_The task_
Produce again, without any change, the lines running from the one with "나는 RPG를 공략본" through the final line of the data below, and only those.

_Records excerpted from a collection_
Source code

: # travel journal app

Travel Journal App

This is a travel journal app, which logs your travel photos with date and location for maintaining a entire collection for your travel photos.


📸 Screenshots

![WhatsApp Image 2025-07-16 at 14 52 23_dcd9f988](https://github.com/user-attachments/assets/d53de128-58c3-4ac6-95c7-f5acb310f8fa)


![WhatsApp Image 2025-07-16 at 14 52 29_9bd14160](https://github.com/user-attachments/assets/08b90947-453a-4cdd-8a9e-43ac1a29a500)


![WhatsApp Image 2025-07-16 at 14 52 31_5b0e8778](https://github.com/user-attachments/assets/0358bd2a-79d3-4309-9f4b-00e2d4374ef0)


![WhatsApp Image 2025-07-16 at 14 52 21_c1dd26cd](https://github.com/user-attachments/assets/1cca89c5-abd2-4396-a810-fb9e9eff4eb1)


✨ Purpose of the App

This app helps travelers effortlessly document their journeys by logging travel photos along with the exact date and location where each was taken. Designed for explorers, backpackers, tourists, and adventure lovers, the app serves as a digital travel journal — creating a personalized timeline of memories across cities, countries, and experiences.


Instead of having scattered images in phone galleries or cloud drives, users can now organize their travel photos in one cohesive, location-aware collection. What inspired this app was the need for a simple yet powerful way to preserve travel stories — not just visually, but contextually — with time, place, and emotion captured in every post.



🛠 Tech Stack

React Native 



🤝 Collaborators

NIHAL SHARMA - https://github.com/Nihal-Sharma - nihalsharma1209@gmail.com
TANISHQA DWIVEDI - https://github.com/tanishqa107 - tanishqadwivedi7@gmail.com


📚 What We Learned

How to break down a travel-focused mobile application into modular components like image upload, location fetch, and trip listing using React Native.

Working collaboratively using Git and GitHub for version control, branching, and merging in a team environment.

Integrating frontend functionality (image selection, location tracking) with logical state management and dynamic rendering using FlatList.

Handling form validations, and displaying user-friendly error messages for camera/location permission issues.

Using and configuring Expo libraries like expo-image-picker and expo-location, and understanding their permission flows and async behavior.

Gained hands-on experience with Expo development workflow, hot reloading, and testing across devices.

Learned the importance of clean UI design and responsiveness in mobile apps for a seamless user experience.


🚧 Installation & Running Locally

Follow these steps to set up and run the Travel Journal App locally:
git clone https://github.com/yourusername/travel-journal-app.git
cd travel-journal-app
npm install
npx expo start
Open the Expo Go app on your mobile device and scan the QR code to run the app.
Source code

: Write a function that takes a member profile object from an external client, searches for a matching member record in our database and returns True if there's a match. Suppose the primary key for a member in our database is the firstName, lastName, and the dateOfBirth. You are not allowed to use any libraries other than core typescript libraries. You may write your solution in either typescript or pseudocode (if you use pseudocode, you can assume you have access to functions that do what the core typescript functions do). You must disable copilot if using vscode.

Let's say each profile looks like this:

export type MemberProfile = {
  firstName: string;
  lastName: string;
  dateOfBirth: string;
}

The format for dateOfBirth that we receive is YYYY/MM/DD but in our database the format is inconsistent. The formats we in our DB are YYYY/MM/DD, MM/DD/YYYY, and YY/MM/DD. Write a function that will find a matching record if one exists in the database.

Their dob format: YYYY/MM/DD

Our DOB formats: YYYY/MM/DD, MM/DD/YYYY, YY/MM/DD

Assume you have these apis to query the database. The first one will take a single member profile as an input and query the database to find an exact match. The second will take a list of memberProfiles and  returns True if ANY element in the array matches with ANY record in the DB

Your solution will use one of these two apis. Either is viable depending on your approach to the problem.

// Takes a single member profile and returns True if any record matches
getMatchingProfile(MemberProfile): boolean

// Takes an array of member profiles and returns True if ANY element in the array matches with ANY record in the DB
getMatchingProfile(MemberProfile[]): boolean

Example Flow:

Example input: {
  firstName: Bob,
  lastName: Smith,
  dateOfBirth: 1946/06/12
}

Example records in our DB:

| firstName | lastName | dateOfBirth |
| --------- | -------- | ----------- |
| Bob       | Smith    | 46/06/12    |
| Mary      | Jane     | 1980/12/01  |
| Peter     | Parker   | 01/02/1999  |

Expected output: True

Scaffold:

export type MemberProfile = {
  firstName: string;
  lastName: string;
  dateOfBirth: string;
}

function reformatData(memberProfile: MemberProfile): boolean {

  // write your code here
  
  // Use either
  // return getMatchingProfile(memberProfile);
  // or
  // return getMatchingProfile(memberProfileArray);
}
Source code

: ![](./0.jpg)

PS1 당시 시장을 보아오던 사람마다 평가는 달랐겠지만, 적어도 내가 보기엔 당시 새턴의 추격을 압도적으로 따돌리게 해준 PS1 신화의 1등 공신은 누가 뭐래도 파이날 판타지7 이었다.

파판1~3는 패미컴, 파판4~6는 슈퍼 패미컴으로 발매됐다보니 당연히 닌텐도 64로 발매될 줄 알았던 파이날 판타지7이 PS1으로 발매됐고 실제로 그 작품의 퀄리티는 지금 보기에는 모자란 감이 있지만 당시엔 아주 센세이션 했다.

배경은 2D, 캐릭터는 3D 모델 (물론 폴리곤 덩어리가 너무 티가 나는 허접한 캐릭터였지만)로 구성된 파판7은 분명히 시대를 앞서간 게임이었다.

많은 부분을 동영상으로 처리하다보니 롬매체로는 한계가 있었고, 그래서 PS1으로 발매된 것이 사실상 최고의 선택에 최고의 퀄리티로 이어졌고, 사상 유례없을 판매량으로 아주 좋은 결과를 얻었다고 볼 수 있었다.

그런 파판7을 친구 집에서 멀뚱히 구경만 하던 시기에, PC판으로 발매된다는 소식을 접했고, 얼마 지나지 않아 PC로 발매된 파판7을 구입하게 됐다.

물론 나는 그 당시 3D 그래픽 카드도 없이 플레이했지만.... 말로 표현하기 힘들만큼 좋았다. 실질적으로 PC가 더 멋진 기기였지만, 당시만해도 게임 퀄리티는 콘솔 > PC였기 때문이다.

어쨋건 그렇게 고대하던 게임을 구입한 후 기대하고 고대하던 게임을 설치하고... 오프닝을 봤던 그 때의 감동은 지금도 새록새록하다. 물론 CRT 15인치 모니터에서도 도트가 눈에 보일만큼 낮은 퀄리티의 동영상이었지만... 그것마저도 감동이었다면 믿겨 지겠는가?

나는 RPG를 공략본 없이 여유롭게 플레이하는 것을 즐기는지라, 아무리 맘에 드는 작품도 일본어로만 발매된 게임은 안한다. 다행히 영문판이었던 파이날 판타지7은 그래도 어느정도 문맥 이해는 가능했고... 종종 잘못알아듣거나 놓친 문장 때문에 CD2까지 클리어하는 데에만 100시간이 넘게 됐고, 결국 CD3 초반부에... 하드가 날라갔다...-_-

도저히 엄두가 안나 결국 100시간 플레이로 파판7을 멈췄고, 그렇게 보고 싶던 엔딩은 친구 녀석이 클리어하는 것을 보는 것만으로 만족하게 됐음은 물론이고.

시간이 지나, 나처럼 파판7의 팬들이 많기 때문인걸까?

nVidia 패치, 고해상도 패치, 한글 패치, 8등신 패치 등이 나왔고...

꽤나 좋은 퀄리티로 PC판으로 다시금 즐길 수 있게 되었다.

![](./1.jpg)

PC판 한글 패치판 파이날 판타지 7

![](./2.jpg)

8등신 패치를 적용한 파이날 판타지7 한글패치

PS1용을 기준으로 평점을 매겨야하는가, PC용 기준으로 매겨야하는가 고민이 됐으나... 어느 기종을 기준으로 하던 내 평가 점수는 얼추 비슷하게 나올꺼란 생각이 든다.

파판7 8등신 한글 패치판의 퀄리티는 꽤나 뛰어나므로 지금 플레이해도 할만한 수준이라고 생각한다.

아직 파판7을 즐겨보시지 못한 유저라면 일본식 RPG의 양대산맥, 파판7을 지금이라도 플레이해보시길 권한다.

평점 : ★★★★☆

_Answer to this problem_
나는 RPG를 공략본 없이 여유롭게 플레이하는 것을 즐기는지라, 아무리 맘에 드는 작품도 일본어로만 발매된 게임은 안한다. 다행히 영문판이었던 파이날 판타지7은 그래도 어느정도 문맥 이해는 가능했고... 종종 잘못알아듣거나 놓친 문장 때문에 CD2까지 클리어하는 데에만 100시간이 넘게 됐고, 결국 CD3 초반부에... 하드가 날라갔다...-_-

도저히 엄두가 안나 결국 100시간 플레이로 파판7을 멈췄고, 그렇게 보고 싶던 엔딩은 친구 녀석이 클리어하는 것을 보는 것만으로 만족하게 됐음은 물론이고.

시간이 지나, 나처럼 파판7의 팬들이 많기 때문인걸까?

nVidia 패치, 고해상도 패치, 한글 패치, 8등신 패치 등이 나왔고...

꽤나 좋은 퀄리티로 PC판으로 다시금 즐길 수 있게 되었다.

![](./1.jpg)

PC판 한글 패치판 파이날 판타지 7

![](./2.jpg)

8등신 패치를 적용한 파이날 판타지7 한글패치

PS1용을 기준으로 평점을 매겨야하는가, PC용 기준으로 매겨야하는가 고민이 됐으나... 어느 기종을 기준으로 하던 내 평가 점수는 얼추 비슷하게 나올꺼란 생각이 든다.

파판7 8등신 한글 패치판의 퀄리티는 꽤나 뛰어나므로 지금 플레이해도 할만한 수준이라고 생각한다.

아직 파판7을 즐겨보시지 못한 유저라면 일본식 RPG의 양대산맥, 파판7을 지금이라도 플레이해보시길 권한다.

평점 : ★★★★☆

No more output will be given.